Have you ever wondered what it would be like to be blind? Or deaf?
My friend Ernie Jones became blind more than 20 years ago owing to retina degeneration. He writes a weekly column for a newspaper in Walla Walla, Washington. I wanted to share one of his recent columns with you:
While you go about your daily life—working, driving, caring for the house and children, watching TV, or any other activity—have you ever thought how life would be if one day you lost your hearing or eyesight? If told you had to either lose your sight or hearing, which would you choose? Are there any advantages or disadvantages of one disability over the other?
I have not had a lot of experience with people who can’t hear, but here is some of what I have learned. The deaf people I have been in touch with say they would rather not hear than not be able to see. They use their eyes to help them cover for not being able to hear.

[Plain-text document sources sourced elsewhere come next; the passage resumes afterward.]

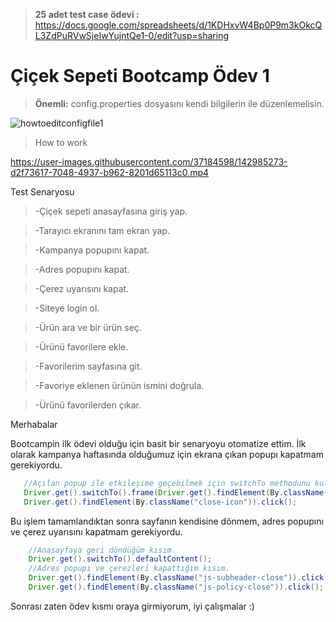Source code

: > **25 adet test case ödevi :** https://docs.google.com/spreadsheets/d/1KDHxvW4Bp0P9m3kOkcQL3ZdPuRVwSjeIwYujntQe1-0/edit?usp=sharing 

# Çiçek Sepeti Bootcamp Ödev 1

>**Önemli:** config.properties dosyasını kendi bilgilerin ile düzenlemelisin.
>
![howtoeditconfigfile1](https://user-images.githubusercontent.com/37184598/142984893-0475334b-a5f7-4a96-9f71-234f04e88a0f.gif)

>How to work
>
https://user-images.githubusercontent.com/37184598/142985273-d2f73617-7048-4937-b962-8201d65113c0.mp4

Test Senaryosu
>-Çiçek sepeti anasayfasına giriş yap.

>-Tarayıcı ekranını tam ekran yap.

>-Kampanya popupını kapat.

>-Adres popupını kapat.

>-Çerez uyarısını kapat.

>-Siteye login ol.

>-Ürün ara ve bir ürün seç.

>-Ürünü favorilere ekle.

>-Favorilerim sayfasına git.

>-Favoriye eklenen ürünün ismini doğrula.

>-Ürünü favorilerden çıkar.

Merhabalar

Bootcampin ilk ödevi olduğu için basit bir senaryoyu otomatize ettim.
İlk olarak kampanya haftasında olduğumuz için ekrana çıkan popupı kapatmam gerekiyordu.

 ```java
    //Açılan popup ile etkileşime geçebilmek için switchTo methodunu kullandım.
    Driver.get().switchTo().frame(Driver.get().findElement(By.className("ab-modal-interactions")));
    Driver.get().findElement(By.className("close-icon")).click();
   ```

Bu işlem tamamlandıktan sonra sayfanın kendisine dönmem, adres popupını ve çerez uyarısını kapatmam gerekiyordu.

```java
    //Anasayfaya geri döndüğüm kısım.
    Driver.get().switchTo().defaultContent();
    //Adres popupı ve çerezleri kapattığım kısım.
    Driver.get().findElement(By.className("js-subheader-close")).click();
    Driver.get().findElement(By.className("js-policy-close")).click();
   ```

Sonrası zaten ödev kısmı oraya girmiyorum, iyi çalışmalar :)

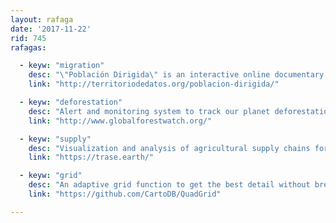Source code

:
 ```yaml
---
layout: rafaga
date: '2017-11-22'
rid: 745
rafagas:

  - keyw: "migration"
    desc: "\"Población Dirigida\" is an interactive online documentary made at MediaLab Prado Visualizar 17 migrations workshop"
    link: "http://territoriodedatos.org/poblacion-dirigida/"

  - keyw: "deforestation"
    desc: "Alert and monitoring system to track our planet deforestation"
    link: "http://www.globalforestwatch.org/"

  - keyw: "supply"
    desc: "Visualization and analysis of agricultural supply chains for global impact evaluation and conservation policies"
    link: "https://trase.earth/"

  - keyw: "grid"
    desc: "An adaptive grid function to get the best detail without breaking European data protection laws"
    link: "https://github.com/CartoDB/QuadGrid"

---
```

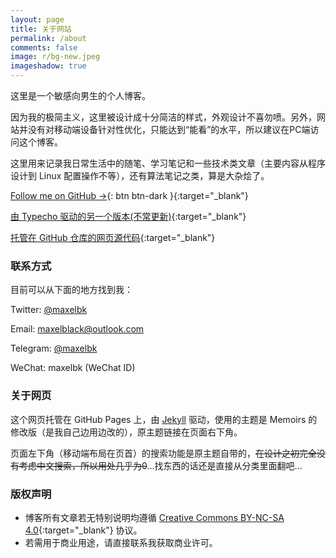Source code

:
 ```yaml
---
layout: page
title: 关于网站
permalink: /about
comments: false
image: r/bg-new.jpeg
imageshadow: true
---
```


这里是一个敏感向男生的个人博客。

因为我的极简主义，这里被设计成十分简洁的样式，外观设计不喜勿喷。另外，网站并没有对移动端设备针对性优化，只能达到“能看”的水平，所以建议在PC端访问这个博客。

这里用来记录我日常生活中的随笔、学习笔记和一些技术类文章（主要内容从程序设计到 Linux 配置操作不等），还有算法笔记之类，算是大杂烩了。

[Follow me on GitHub &rarr;](https://github.com/maxelblack){: btn btn-dark }{:target="_blank"}

[由 Typecho 驱动的另一个版本(不常更新)](https://maxelblack.dp7.link){:target="_blank"}

[托管在 GitHub 仓库的网页源代码](https://github.com/maxelblack/maxelblack.github.io){:target="_blank"}

### 联系方式

目前可以从下面的地方找到我：

Twitter: [@maxelbk](https://twitter.com/maxelbk)

Email: [maxelblack@outlook.com](mailto:maxelblack@outlook.com)

Telegram: [@maxelbk](https://t.me/maxelbk)

WeChat: maxelbk (WeChat ID)

### 关于网页

这个网页托管在 GitHub Pages 上，由 [Jekyll](https://jekyllrb.com/) 驱动，使用的主题是 Memoirs 的修改版（是我自己边用边改的），原主题链接在页面右下角。

页面左下角（移动端布局在页首）的搜索功能是原主题自带的，~~在设计之初完全没有考虑中文搜索，所以用处几乎为0~~...找东西的话还是直接从分类里面翻吧...

### 版权声明

- 博客所有文章若无特别说明均遵循 [Creative Commons BY-NC-SA 4.0](https://creativecommons.org/licenses/by-nc-sa/4.0/){:target="_blank"} 协议。
- 若需用于商业用途，请直接联系我获取商业许可。
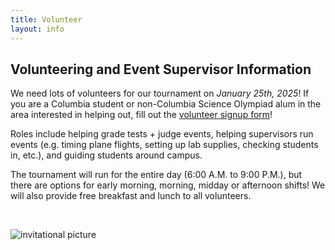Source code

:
 ```yaml
---
title: Volunteer
layout: info
---
```


## Volunteering and Event Supervisor Information

We need lots of volunteers for our tournament on _January 25th, 2025_! If you are a Columbia student or non-Columbia Science Olympiad alum in the area interested in helping out, fill out the [volunteer signup form](https://docs.google.com/forms/d/e/1FAIpQLSeAnnDUcgii4lVFL3s4OMZVMvMrX3tLdr1MU1Wv86ZidzYACA/viewform?usp=sf_link)!

Roles include helping grade tests + judge events, helping supervisors run events (e.g. timing plane flights, setting up lab supplies, checking students in, etc.), and guiding students around campus.

The tournament will run for the entire day (6:00 A.M. to 9:00 P.M.), but there are options for early morning, morning, midday or afternoon shifts! We will also provide free breakfast and lunch to all volunteers.

&nbsp;

![invitational picture](/assets/images/invy.png)
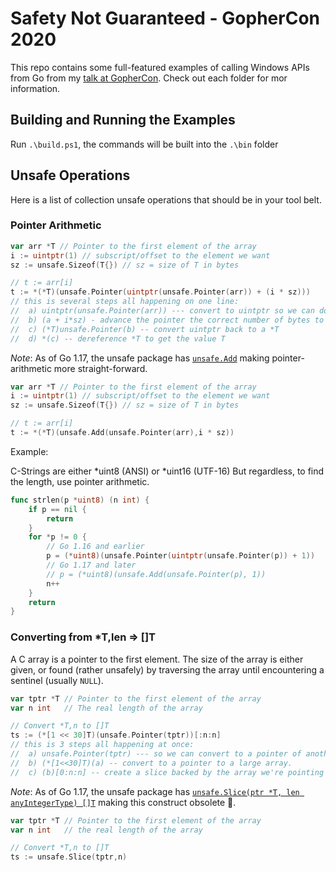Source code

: # Safety Not Guaranteed - GopherCon 2020

This repo contains some full-featured examples of calling Windows APIs from Go from my [talk at GopherCon](https://www.youtube.com/watch?v=EsPcKkESYPA).
Check out each folder for mor information.

## Building and Running the Examples

Run `.\build.ps1`, the commands will be built into the `.\bin` folder

## Unsafe Operations

Here is a list of collection unsafe operations that should be in your tool belt.

### Pointer Arithmetic

```go
var arr *T // Pointer to the first element of the array
i := uintptr(1) // subscript/offset to the element we want
sz := unsafe.Sizeof(T{}) // sz = size of T in bytes

// t := arr[i]
t := *(*T)(unsafe.Pointer(uintptr(unsafe.Pointer(arr)) + (i * sz)))
// this is several steps all happening on one line:
//  a) uintptr(unsafe.Pointer(arr)) --- convert to uintptr so we can do arithmetic
//  b) (a + i*sz) - advance the pointer the correct number of bytes to get to index 'i'
//  c) (*T)unsafe.Pointer(b) -- convert uintptr back to a *T
//  d) *(c) -- dereference *T to get the value T
```

*Note*: As of Go 1.17, the unsafe package has [`unsafe.Add`](https://pkg.go.dev/unsafe#Add) making pointer-arithmetic more straight-forward.

```go
var arr *T // Pointer to the first element of the array
i := uintptr(1) // subscript/offset to the element we want
sz := unsafe.Sizeof(T{}) // sz = size of T in bytes

// t := arr[i]
t := *(*T)(unsafe.Add(unsafe.Pointer(arr),i * sz))
```

Example:

C-Strings are either *uint8 (ANSI) or *uint16 (UTF-16)
But regardless, to find the length, use pointer arithmetic.

```go
func strlen(p *uint8) (n int) {
	if p == nil {
		return
	}
	for *p != 0 {
		// Go 1.16 and earlier
		p = (*uint8)(unsafe.Pointer(uintptr(unsafe.Pointer(p)) + 1))
		// Go 1.17 and later
		// p = (*uint8)(unsafe.Add(unsafe.Pointer(p), 1))
		n++
	}
    return
}
```

### Converting from *T,len => []T

A C array is a pointer to the first element. 
The size of the array is either given, or found (rather unsafely) by traversing the array until encountering a sentinel (usually `NULL`).

```go
var tptr *T // Pointer to the first element of the array
var n int   // The real length of the array

// Convert *T,n to []T
ts := (*[1 << 30]T)(unsafe.Pointer(tptr))[:n:n]
// this is 3 steps all happening at once:
//  a) unsafe.Pointer(tptr) --- so we can convert to a pointer of another type
//  b) (*[1<<30]T)(a) -- convert to a pointer to a large array.
//  c) (b)[0:n:n] -- create a slice backed by the array we're pointing at, setting both its length and capacity to the known value 'n'
```

*Note*: As of Go 1.17, the unsafe package has [`unsafe.Slice(ptr *T, len anyIntegerType) []T`](https://pkg.go.dev/unsafe#Slice) making this construct obsolete 🎉.

```go
var tptr *T // Pointer to the first element of the array
var n int   // the real length of the array

// Convert *T,n to []T
ts := unsafe.Slice(tptr,n)
```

On the other hand, the blind say it is better to hear than to be able to see, for they “see” much with their ears.
Sighted people can usually tell if a person is blind, as the blind person is being guided by another person, a guide dog, or with a cane. Those who are deaf may not even give a clue to their deafness, unless they are seen using sign language or don’t acknowledge you speaking to them until you are right in front of them.
When out walking, those who are deaf may appear to be like everyone else—they stroll along as one who has no disability. They need no help at street crossings, don’t hold a white cane, or need to be guided by a guide dog or another person. They see the street crossing signals and read the signs along the street. They enter stores with no hesitation, able to locate the items they are shopping for. They drive their car, can travel alone, and are quite independent. They don’t need a guide and only use a cane if they also have some balance problem.
But the deaf don’t hear the wind chimes in the breeze, don’t hear the birds singing in the trees overhead, don’t hear their dog bark a welcome, or the neighbor’s cow bawling, or the flock of geese flying overhead. They don’t hear the gurgling stream as it bounces over the rocks on its way to the valley below. They don’t hear beautiful music ringing forth from the choir or from happy children singing Christmas carols. Their eyes have to do double duty, working for their ears too.
People who are legally blind, but who still have enough eyesight to get around without aid in public, may be considered haughty when they don’t wave to someone nearby. I found this out from a fellow church member. When it was known that my eyesight was failing and that I had to retire early, he came to me and said, “Now I understand. I was beginning to think you were a little stuck up, for the other day you walked right past me and completely ignored me.”
I wonder how many other times I may have passed a person I knew and never greeted him or her.
I am very thankful I was not given the choice to either be blind or deaf, for I have no idea what I’d say—no one wants either disability. But speaking from blindness, I am thankful for my hearing. I am excited when in mid to late winter I hear the red-wing blackbirds back in our area, for I know spring is coming. I enjoy being part of a choir or hearing others sing, and hearing an orchestra play. Yes, I am thankful I never had to make the choice, I am thankful I can hear.
Either disability may cause frustration and confusion when out in public, both for the individual and for others.
A friend of mine, Dick, who is blind, went out to eat with one of his friends, Larry, who is deaf. Noticing Dick’s white cane, the server turned her attention to Larry, not knowing he was unable to hear.
Looking at Larry she asked, “Hello, what would you like today?” Then she added, “And what would your friend like?”
From his years of friendship with Larry, Dick had picked up some sign language, and also understood his attempts at speech. So as the waitress spoke to Larry, Dick repeated with sign language to Larry what she had asked. Larry answered Dick—in his not-so-clear voice—what he wanted, after which Dick explained Larry’s order to the server.
It became a game for the two men until at last the waitress got the message. She learned that being blind didn’t make Dick so he couldn’t talk or that his brain wasn’t working well. Nor does being deaf make the person of less worth.
Remember, both the deaf and the blind can have important roles in the community. Have a great day—and please take time to see and hear.
What a day it will be when Jesus returns and every one of the redeemed is made perfectly whole. In the meantime, look to be kind towards and understanding of those who may be dealing with personal challenges. And be thankful for the blessings of God you experience.